Mr Baldry's use of the term "quota-hopping" caused immediate offence to the Spanish minister, Loyola de Palacio, who said she interpreteted it to mean "looting or piracy". Signalling Spain's complete rejection of British demands for a change in the EU treaty to make quota-hopping illegal, Ms de Palacio accused the British government of wanting a single European market only where it suited Britain.
The European Court had ruled that Spanish boat owners could buy British trawlers and operate on the basis of Britain's fishing quotas because fishing was governed by the rules of the single market. There could be no going back on this verdict she said. The same principle applied when British commercial interests invested in the Spanish sugar industry which is also regulated by EU production quotas, she said.

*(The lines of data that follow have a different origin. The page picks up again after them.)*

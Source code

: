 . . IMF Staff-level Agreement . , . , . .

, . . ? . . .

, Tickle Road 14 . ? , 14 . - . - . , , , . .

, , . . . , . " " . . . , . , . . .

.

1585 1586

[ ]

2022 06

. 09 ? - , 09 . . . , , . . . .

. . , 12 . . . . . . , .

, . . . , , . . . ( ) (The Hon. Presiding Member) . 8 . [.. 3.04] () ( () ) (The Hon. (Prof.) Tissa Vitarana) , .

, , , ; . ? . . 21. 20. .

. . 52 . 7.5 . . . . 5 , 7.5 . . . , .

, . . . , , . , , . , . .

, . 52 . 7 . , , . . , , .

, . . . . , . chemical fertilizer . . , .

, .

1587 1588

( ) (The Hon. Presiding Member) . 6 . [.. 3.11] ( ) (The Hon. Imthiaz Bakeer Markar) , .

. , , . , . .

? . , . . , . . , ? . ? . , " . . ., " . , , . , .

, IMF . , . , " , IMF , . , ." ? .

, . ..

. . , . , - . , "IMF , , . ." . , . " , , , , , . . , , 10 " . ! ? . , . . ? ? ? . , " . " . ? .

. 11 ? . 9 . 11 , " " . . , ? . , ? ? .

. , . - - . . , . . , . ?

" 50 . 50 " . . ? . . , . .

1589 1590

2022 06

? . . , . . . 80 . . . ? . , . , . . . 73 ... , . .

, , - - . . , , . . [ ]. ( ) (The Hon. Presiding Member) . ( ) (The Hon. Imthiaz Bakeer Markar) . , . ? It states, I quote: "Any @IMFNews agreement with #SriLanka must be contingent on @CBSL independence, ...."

A defiant Mr Baldry then deepened the row by suggesting to reporters that Ms de Palacio was right to regard the term "quota-hopping" as pejorative.
"I used the word 'quota-hopping'. I can't be responsible if that is interpreted as another word in Spanish or if she is somewhat sensitive. However if the Spanish think that quota-hopping involves an element of taking from others that which does not belong to them then I suspect that accords with the feelings of many in the UK fishing fleet."
Mr Baldry insisted that Britain would sign up to no new capacity cuts until talks to review the Maastricht treaty address the quota-hopping problem which he said was "quite crazy". Fishing was an exception from the normal rules of the single market because of the system of national quotas, he said.
Negotiations on reducing fish catches are scheduled to conclude in December, but the extent of opposition makes it unlikely that agreement will be reached within that time-scale.